Further analysis of Michigan and United States civil rights law persuades this court that plaintiff must meet a substantial burden of proof even if he were to attempt to establish by amending his complaint that defendant created a hostile work environment in violation of Title VII of the federal Civil Rights Act of 1964. The courts have held that plaintiffs may seek damages from defendant employers who foster racially hostile work environments because such may affect the "term, condition or privilege of employment" that Title VII seeks to protect. Langlois, 149 Mich. App. at 313, 385 N.W.2d at 780. Under the hostile environment theory, however, a plaintiff must prove through the law of agency that the defendant bore respondeat superior liability for harassment that existed at the work site and that the employer failed to address the problem and to implement corrective action. Roby, 679 F. Supp. at 672. A plaintiff must further show that the hostile work environment then "affected seriously the psychological well-being of the plaintiff." Id. at 671. In the case at hand, however, defendant transferred plaintiff when a job incident occurred, removed offensive posters from the work environment, and significant amounts of time passed between the alleged incidents to show that defendant's reactions effected a reasonable solution to any problems. All alleged discriminatory acts in this matter appear to have been carried out by individual co-workers rather than perpetuated by defendant's corporate policy. Furthermore, plaintiff fails to show any tangible damages. He never sought medical treatment. The court thus concludes that his psychological well-being remained intact.

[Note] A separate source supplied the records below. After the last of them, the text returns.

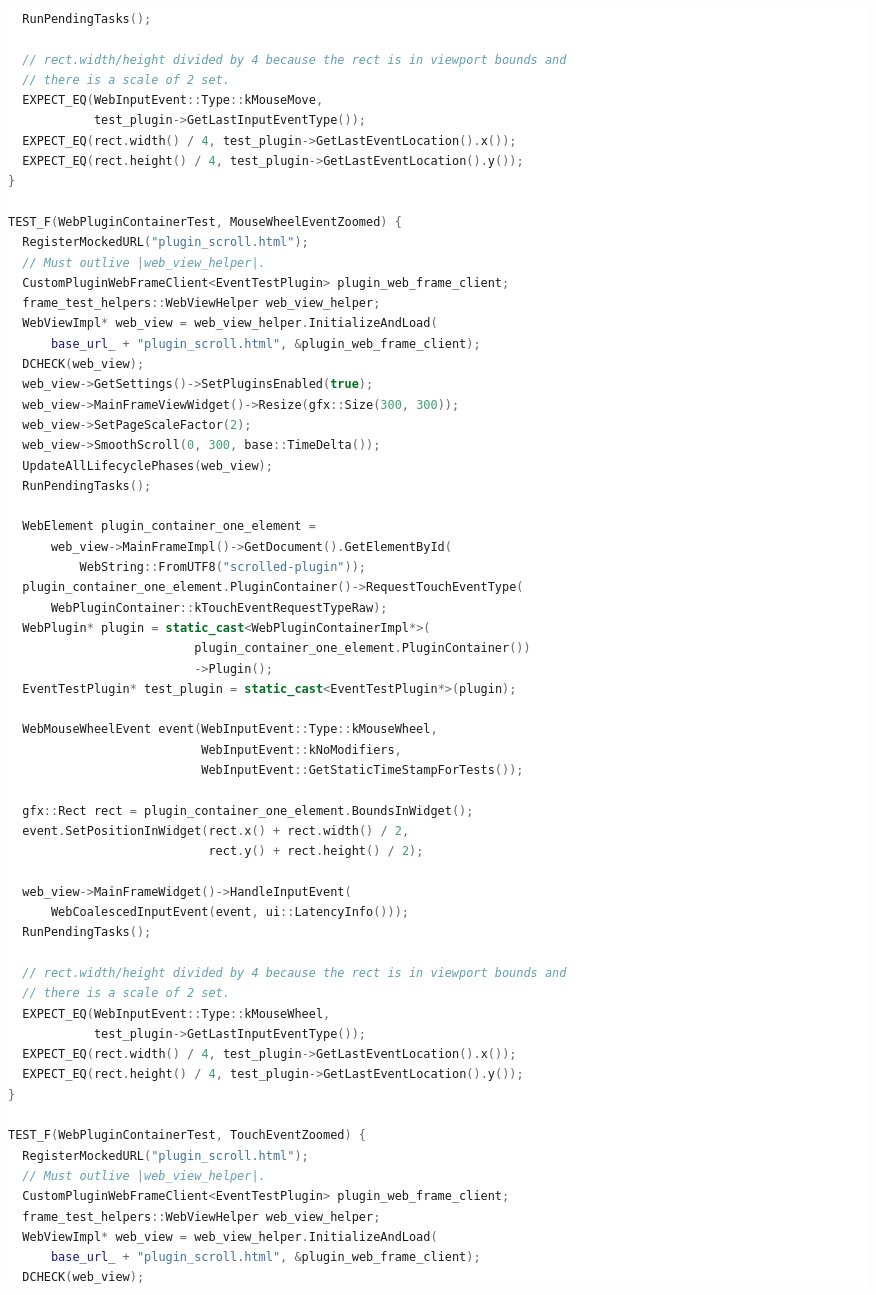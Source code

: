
 ```cpp
  RunPendingTasks();

  // rect.width/height divided by 4 because the rect is in viewport bounds and
  // there is a scale of 2 set.
  EXPECT_EQ(WebInputEvent::Type::kMouseMove,
            test_plugin->GetLastInputEventType());
  EXPECT_EQ(rect.width() / 4, test_plugin->GetLastEventLocation().x());
  EXPECT_EQ(rect.height() / 4, test_plugin->GetLastEventLocation().y());
}

TEST_F(WebPluginContainerTest, MouseWheelEventZoomed) {
  RegisterMockedURL("plugin_scroll.html");
  // Must outlive |web_view_helper|.
  CustomPluginWebFrameClient<EventTestPlugin> plugin_web_frame_client;
  frame_test_helpers::WebViewHelper web_view_helper;
  WebViewImpl* web_view = web_view_helper.InitializeAndLoad(
      base_url_ + "plugin_scroll.html", &plugin_web_frame_client);
  DCHECK(web_view);
  web_view->GetSettings()->SetPluginsEnabled(true);
  web_view->MainFrameViewWidget()->Resize(gfx::Size(300, 300));
  web_view->SetPageScaleFactor(2);
  web_view->SmoothScroll(0, 300, base::TimeDelta());
  UpdateAllLifecyclePhases(web_view);
  RunPendingTasks();

  WebElement plugin_container_one_element =
      web_view->MainFrameImpl()->GetDocument().GetElementById(
          WebString::FromUTF8("scrolled-plugin"));
  plugin_container_one_element.PluginContainer()->RequestTouchEventType(
      WebPluginContainer::kTouchEventRequestTypeRaw);
  WebPlugin* plugin = static_cast<WebPluginContainerImpl*>(
                          plugin_container_one_element.PluginContainer())
                          ->Plugin();
  EventTestPlugin* test_plugin = static_cast<EventTestPlugin*>(plugin);

  WebMouseWheelEvent event(WebInputEvent::Type::kMouseWheel,
                           WebInputEvent::kNoModifiers,
                           WebInputEvent::GetStaticTimeStampForTests());

  gfx::Rect rect = plugin_container_one_element.BoundsInWidget();
  event.SetPositionInWidget(rect.x() + rect.width() / 2,
                            rect.y() + rect.height() / 2);

  web_view->MainFrameWidget()->HandleInputEvent(
      WebCoalescedInputEvent(event, ui::LatencyInfo()));
  RunPendingTasks();

  // rect.width/height divided by 4 because the rect is in viewport bounds and
  // there is a scale of 2 set.
  EXPECT_EQ(WebInputEvent::Type::kMouseWheel,
            test_plugin->GetLastInputEventType());
  EXPECT_EQ(rect.width() / 4, test_plugin->GetLastEventLocation().x());
  EXPECT_EQ(rect.height() / 4, test_plugin->GetLastEventLocation().y());
}

TEST_F(WebPluginContainerTest, TouchEventZoomed) {
  RegisterMockedURL("plugin_scroll.html");
  // Must outlive |web_view_helper|.
  CustomPluginWebFrameClient<EventTestPlugin> plugin_web_frame_client;
  frame_test_helpers::WebViewHelper web_view_helper;
  WebViewImpl* web_view = web_view_helper.InitializeAndLoad(
      base_url_ + "plugin_scroll.html", &plugin_web_frame_client);
  DCHECK(web_view);
```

Legal analysis of violations of the Elliott-Larsen Act in Michigan utilizes the same standards of inquiry as those in Title VII. Roby v. Center Companies, 679 F. Supp. 664, 671 (E.D.Mich. 1987), appeal dismissed, 852 F.2d 1288 (6th Cir. 1988). "Michigan courts regard federal precedents on questions analagous to those presented under Michigan's civil rights statutes as highly persuasive, although not binding." Langlois v. McDonald's Restaurants of Michigan, Inc., 149 Mich. App. 309, 312, 385 N.W.2d 778, 780 (1986), lv. den., 426 Mich. 867 (1986).

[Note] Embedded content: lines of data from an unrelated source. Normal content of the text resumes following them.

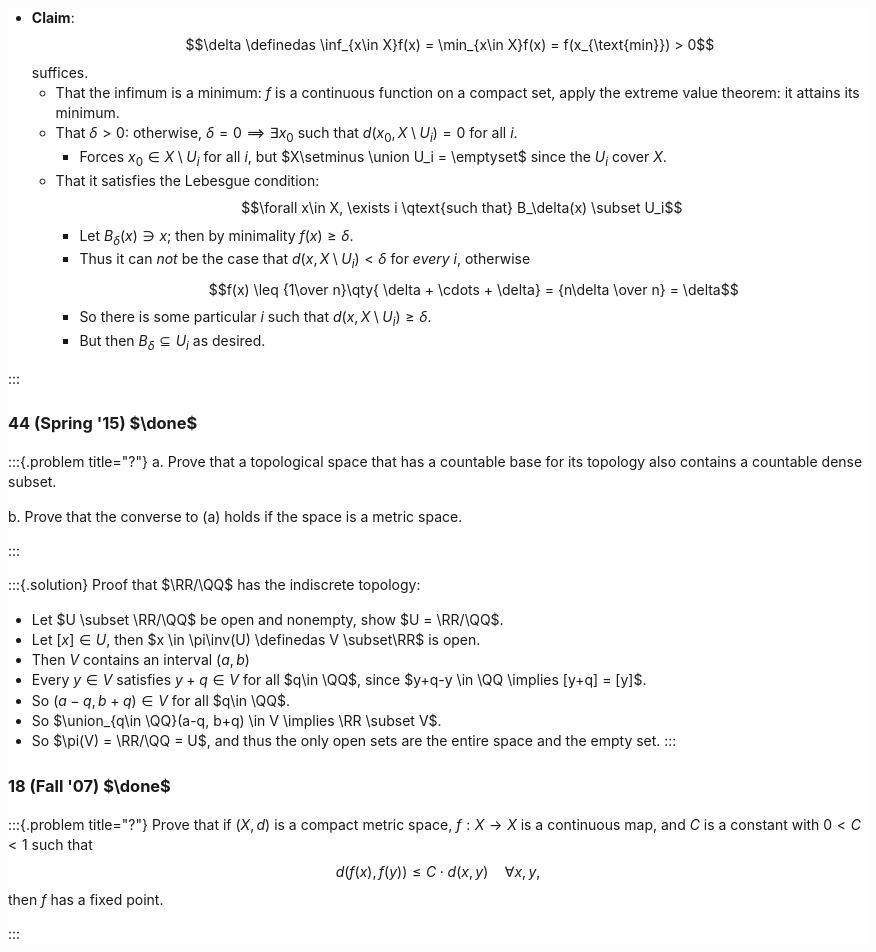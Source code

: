 - **Claim**: $$\delta \definedas \inf_{x\in X}f(x) = \min_{x\in X}f(x) = f(x_{\text{min}}) > 0$$ suffices.
  - That the infimum is a minimum: $f$ is a continuous function on a compact set, apply the extreme value theorem: it attains its minimum.
  - That $\delta > 0$: otherwise, $\delta = 0 \implies \exists x_0$ such that $d(x_0, X\setminus U_i) = 0$ for all $i$.
    - Forces $x_0 \in X\setminus U_i$ for all $i$, but $X\setminus \union U_i = \emptyset$ since the $U_i$ cover $X$.
  - That it satisfies the Lebesgue condition:
  $$\forall x\in X, \exists i \qtext{such that} B_\delta(x) \subset U_i$$
    - Let $B_\delta(x) \ni x$; then by minimality $f(x) \geq \delta$.
    - Thus it can *not* be the case that $d(x, X\setminus U_i) < \delta$ for *every* $i$, otherwise 
    $$f(x) \leq {1\over n}\qty{ \delta + \cdots + \delta} = {n\delta \over n} = \delta$$
    - So there is some particular $i$ such that $d(x, X\setminus U_i) \geq \delta$.
    - But then $B_\delta \subseteq U_i$ as desired.

:::

### 44 (Spring '15) $\done$

:::{.problem title="?"}
a.
Prove that a topological space that has a countable base for its topology also contains a countable dense subset.

b.
Prove that the converse to (a) holds if the space is a metric space.

:::

:::{.solution}
Proof that $\RR/\QQ$ has the indiscrete topology:

- Let $U \subset \RR/\QQ$ be open and nonempty, show $U = \RR/\QQ$.
- Let $[x] \in U$, then $x \in \pi\inv(U) \definedas V \subset\RR$ is open.
- Then $V$ contains an interval $(a, b)$
- Every $y\in V$ satisfies $y+q \in V$ for all $q\in \QQ$, since $y+q-y \in \QQ \implies [y+q] = [y]$. 
- So $(a-q, b+q) \in V$ for all $q\in \QQ$.
- So $\union_{q\in \QQ}(a-q, b+q) \in V \implies \RR \subset V$.
- So $\pi(V) = \RR/\QQ = U$, and thus the only open sets are the entire space and the empty set.
:::

### 18 (Fall '07) $\done$

:::{.problem title="?"}
Prove that if $(X, d)$ is a compact metric space, $f : X \to X$ is a
continuous map, and $C$ is a constant with $0 < C < 1$ such that 
$$
d(f (x), f (y)) \leq C \cdot d(x, y) \quad \forall x, y
,$$ 
then $f$ has a fixed point.

:::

The court has carefully examined the parties' briefs and listened to their oral arguments in support of this motion. Furthermore, the court permitted the parties to proceed to opening statements to the court and the jury before ruling on it. The court concludes that based on the record in this case plaintiff cannot prove by a preponderance of the evidence that defendant had "an established pattern" and "over-arching policy of discrimination" that constitutes a continuing violation. E.E.O.C. v. Penton Industrial Publishing Co., 851 F.2d 835, 838 (6th Cir. 1988). Isolated events cannot demonstrate that a defendant implemented a "standing operating procedure" of discrimination. Id., (quoting Jewett v. ITT Corp., 653 F.2d 89, 91-92 (3rd Cir.), cert. denied, 454 U.S. 969, 102 S.Ct. 515, 70 L.Ed.2d 386 (1981). Accordingly, no continuing violation existed and plaintiff may not refer during trial to any alleged acts of defendant that occurred before June 30, 1984. Defendant's motion in limine is GRANTED.
Based upon the above ruling, this court further finds as a matter of law that this case must be dismissed because Michigan law does not recognize a cause of action as pled based upon the sole surviving incident relied upon by plaintiff. Therefore,
IT IS ORDERED that this case hereby is dismissed.